= Task description =
Among the entries that follow, find every line with the word "sets" and copy it.

(Dataset entries)
- Opening Delimiter -

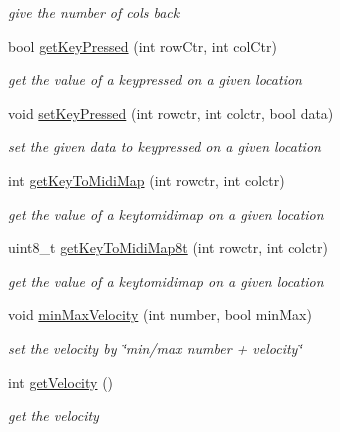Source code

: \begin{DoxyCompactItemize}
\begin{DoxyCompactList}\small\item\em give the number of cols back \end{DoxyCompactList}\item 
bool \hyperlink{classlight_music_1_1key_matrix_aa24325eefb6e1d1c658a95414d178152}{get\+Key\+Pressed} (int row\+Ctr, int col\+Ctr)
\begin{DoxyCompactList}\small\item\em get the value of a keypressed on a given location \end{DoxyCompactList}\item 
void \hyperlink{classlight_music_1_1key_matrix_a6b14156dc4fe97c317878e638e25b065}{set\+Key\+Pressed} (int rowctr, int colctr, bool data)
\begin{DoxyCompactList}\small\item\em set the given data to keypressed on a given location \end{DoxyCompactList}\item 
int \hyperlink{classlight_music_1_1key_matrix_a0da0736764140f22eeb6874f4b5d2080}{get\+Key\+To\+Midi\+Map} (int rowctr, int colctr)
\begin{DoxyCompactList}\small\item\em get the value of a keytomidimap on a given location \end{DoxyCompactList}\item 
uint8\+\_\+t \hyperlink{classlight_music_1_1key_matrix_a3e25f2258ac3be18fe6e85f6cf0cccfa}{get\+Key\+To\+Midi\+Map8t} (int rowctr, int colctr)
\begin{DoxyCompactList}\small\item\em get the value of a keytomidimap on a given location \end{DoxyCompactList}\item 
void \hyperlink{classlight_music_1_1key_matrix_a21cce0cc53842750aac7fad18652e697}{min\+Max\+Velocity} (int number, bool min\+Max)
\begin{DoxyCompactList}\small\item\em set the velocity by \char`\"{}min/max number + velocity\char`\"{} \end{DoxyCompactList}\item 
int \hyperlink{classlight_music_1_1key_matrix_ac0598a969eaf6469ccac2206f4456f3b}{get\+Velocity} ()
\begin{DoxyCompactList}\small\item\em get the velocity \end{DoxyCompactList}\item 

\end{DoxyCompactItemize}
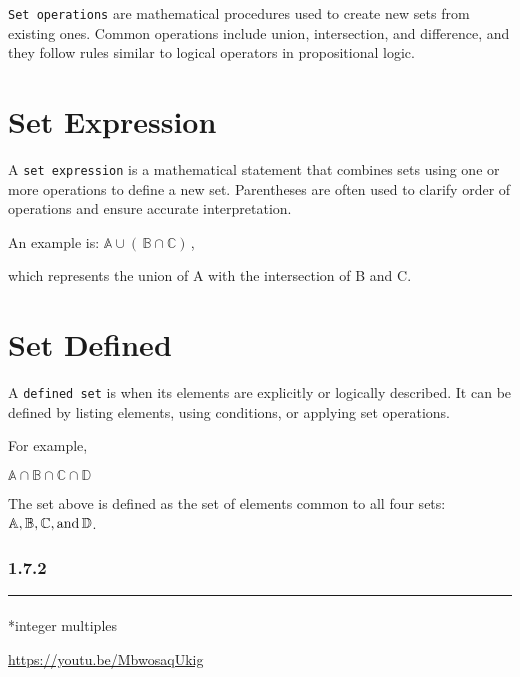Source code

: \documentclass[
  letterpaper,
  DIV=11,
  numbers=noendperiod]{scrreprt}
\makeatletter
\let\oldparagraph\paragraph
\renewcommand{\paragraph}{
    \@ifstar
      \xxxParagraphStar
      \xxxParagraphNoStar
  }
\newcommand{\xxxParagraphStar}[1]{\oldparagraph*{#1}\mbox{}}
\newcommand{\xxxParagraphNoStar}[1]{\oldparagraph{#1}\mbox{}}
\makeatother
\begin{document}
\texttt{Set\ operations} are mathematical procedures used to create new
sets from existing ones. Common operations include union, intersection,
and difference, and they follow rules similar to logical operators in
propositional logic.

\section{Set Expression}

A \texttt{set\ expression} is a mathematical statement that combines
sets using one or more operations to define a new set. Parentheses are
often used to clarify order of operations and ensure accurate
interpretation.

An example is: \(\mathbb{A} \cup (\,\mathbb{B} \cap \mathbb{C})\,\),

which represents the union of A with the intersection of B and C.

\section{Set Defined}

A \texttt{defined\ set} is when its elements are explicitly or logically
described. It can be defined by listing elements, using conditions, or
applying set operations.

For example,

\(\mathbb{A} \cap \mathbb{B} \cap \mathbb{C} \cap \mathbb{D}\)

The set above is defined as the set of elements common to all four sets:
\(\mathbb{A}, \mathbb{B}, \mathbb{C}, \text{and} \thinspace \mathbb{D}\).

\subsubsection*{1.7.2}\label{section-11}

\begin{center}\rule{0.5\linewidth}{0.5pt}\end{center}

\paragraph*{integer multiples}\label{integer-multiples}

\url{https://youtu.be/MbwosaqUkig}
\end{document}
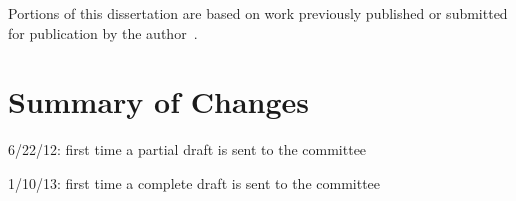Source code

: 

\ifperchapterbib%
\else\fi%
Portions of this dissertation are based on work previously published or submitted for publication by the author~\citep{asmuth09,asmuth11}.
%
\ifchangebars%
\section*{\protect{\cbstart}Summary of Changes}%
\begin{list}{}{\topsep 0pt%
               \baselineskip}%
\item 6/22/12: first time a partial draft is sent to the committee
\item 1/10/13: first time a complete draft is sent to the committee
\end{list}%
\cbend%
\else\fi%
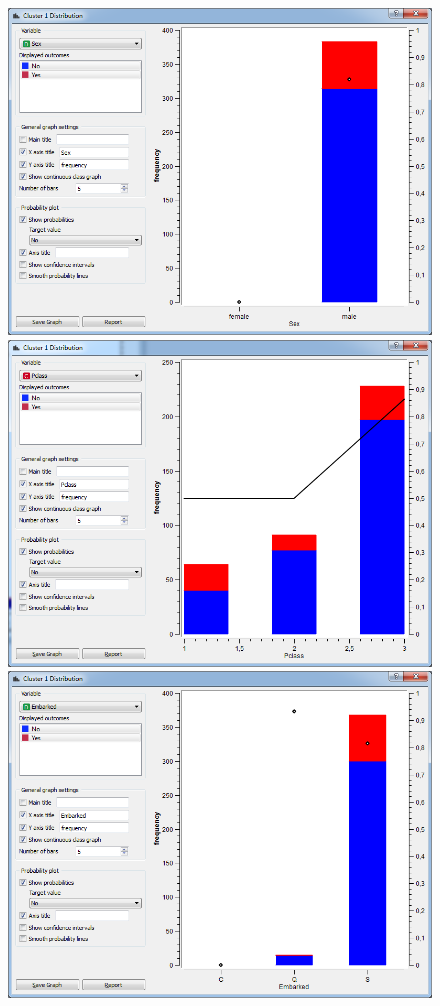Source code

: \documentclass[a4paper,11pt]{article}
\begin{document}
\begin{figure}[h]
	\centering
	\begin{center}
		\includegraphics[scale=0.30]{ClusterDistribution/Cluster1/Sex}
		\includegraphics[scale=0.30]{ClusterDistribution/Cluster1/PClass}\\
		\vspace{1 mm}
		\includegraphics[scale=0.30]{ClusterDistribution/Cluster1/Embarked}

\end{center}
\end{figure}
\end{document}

- Closing Delimiter -

= Solution =
sets from existing ones. Common operations include union, intersection,
sets using one or more operations to define a new set. Parentheses are
The set above is defined as the set of elements common to all four sets:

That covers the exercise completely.